Phyllostachys mannii ‘Decora’

Phyllostachys mannii ‘Decora’ -  A large (30 ft), and very vigorous timber bamboo, with canes to 2.5 inches. Decora is known for heavy cascades of bright green leaves, which will often bend multi-year canes over almost to the ground, creating a beautiful fountain of green.  Decora is very well adapted to harsh conditions. It is extremely hardy, and is famous for thriving in the hot, dry and windy conditions of northern Nevada deserts.

Evergreen to –15 F (-29 C)  Full sun




Phyllostachys heteroclada ‘Purpurata’

Phyllostachys heteroclada  ‘Purpurata’  -  A dark green, short (18 ft), bamboo with very strong canes and a rigidly horizontal branching habit.  The culm leaf blades are a vivid purple – hence the name. Purpurata is adapted for extremely wet conditions with air channels in the roots allowing it to flourish in several inches of water.  Far hardier in our region than the numbers indicate, Purpurata also grows well under dry conditions.

Evergreen to  0 F (-18 C )  Full sun




Phyllostachys humilis

Phyllostachys humilis - The shortest member of the genus, Humilis is useful for hedges 12 to 15 ft in height. Multitudes of medium green canes, up to 1 inch diameter, thickly populate an ever-expanding area. Quickly becomes impenetrable. Should be contained or given plenty of room.


Evergreen to 0 F (-18 C)



Phyllostachys nigra ‘Black’

Phyllostachys nigra ‘Black’ -  A large and beautiful ornamental bamboo with an arching habit and polished black canes. Black is also distinguished by its extremely well behaved rate of spread. Black, under normal conditions, will confine itself to a 3-4 ft diameter circle for many decades, reaching full height and producing dozens of large (30 ft)  canes which arch outwards under the weight of masses of small, lacey leaves. New canes come up green and over the next two seasons turn solid black. Mature wood is of very high quality, holding its shiny black color even after curing.  In Asia, Black is extensively used for furniture making. Due to its ability to thrive in shade, Black is also a very popular for indoor applications.


Evergreen to 0 degrees F (-18 C)  Full sun to full shade.

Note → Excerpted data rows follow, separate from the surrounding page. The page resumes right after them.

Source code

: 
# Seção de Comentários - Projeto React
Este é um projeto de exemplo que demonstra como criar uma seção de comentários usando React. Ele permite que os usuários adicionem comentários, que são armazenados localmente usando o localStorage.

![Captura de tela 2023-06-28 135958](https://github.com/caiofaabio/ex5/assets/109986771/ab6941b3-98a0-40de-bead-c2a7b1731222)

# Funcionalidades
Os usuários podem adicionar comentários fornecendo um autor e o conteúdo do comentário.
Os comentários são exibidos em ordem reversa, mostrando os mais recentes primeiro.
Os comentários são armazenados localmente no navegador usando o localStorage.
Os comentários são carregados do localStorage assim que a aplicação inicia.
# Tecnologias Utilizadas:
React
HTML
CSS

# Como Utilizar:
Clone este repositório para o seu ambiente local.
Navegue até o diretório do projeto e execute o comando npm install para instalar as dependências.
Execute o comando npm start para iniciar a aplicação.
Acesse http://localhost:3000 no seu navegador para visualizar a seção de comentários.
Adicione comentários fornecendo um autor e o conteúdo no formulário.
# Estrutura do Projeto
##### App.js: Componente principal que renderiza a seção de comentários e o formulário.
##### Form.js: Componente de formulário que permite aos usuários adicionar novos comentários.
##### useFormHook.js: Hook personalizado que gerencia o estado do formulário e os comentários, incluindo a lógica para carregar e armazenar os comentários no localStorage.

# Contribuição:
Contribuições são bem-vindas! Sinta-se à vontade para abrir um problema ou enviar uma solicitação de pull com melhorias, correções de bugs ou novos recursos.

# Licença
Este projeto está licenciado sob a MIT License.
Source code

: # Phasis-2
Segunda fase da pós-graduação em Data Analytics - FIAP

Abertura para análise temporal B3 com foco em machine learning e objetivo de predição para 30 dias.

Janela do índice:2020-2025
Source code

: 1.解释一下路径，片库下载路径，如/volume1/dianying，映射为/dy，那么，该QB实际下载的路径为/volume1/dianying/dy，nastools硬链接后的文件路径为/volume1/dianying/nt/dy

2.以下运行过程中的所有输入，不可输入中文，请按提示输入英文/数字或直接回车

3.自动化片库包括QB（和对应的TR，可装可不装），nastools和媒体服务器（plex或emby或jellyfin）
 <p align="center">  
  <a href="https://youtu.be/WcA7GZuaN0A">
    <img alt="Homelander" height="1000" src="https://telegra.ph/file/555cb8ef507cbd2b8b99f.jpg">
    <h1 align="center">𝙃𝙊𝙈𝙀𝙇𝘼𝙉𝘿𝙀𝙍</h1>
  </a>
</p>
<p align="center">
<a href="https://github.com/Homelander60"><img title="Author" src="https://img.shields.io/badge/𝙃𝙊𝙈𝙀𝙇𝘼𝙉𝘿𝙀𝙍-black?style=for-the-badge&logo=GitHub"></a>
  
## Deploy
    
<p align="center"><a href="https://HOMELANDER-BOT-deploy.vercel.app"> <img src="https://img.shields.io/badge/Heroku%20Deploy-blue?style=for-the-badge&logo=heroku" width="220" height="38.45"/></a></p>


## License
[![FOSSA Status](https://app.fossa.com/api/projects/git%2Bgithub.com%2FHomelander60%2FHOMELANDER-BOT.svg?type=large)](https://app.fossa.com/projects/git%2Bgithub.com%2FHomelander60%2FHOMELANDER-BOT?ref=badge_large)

Phyllostachys nigra ‘Hale’

Phyllostachys nigra ‘Hale’ -  A selection of Black bamboo which is smaller, hardier, and turns totally black sooner. Hale should stay under 20 ft in height. Many canes turn black by the end of the first growing season. Most importantly, Hale appears to resist winter leaf burn in cold climates. Otherwise indistinguishable from Black.

Evergreen to –5F (-21 C)  Full sun to full shade.



Phyllostachys nigra ‘Henon’

Phyllostachys nigra ‘Henon’   -  A very large and very beautiful timber bamboo, easily capable of producing 60 ft culms, 4 inches (11 cm) in diameter.  Henon is a member of the Black family, but remains totally green with an erect habit. Beautiful and graceful, Henon also produces thick walled, construction quality canes.  A slow spreader, Henon is our recommended timber bamboo for milder regions in the NW and British Columbia.

Evergreen to – 5 F (-21 C)  Full sun to partial shade.





Phyllostachys nigra ‘Megurochiku’

Phyllostachys nigra ‘Megurochiku’  -  A very large (to 45 ft) timber bamboo similar to Henon, but with a black stripe in the cane groove.  A member of the Nigra family, it shares with other members of the family a beautiful lacey leaf structure, erect habit, and very slow spread. The canes, up to 3 inches in diameter, are thick walled, strong and straight.

Evergreen to 0 F (-18 C)  Full sun to partial shade.





Phyllostachys nuda

Phyllostachys nuda  -  One of the most cold hardy of all bamboos.  Nuda stays under 20 ft in our region, with multitudes of hard 1 inch canes. Very erect with small leaves, it makes an excellent hedge anywhere in the NW or British Columbia. Tolerates shade well. Edible sweet shoots.

Evergreen to –20 F (-29 C)  Full sun or shade.



Phyllostachys rubromarginata

Phyllostachys rubromarginata  -  Easily the best northern timber bamboo for those primarily interested in production of high quality building material. Rubro is a bit less leafy than most bamboos. The mature plant resembles a 50 ft tall pipe organ – tightly packed, very upright, 3 inch canes, thick walled and straight. The nodes are almost nonexistent and the canes can be evenly split.  In Alabama trials, Rubro easily out produced all other timbers in pole production. Edible sweet shoots. Much hardier than the numbers indicate: east of the mountains this is the timber to try.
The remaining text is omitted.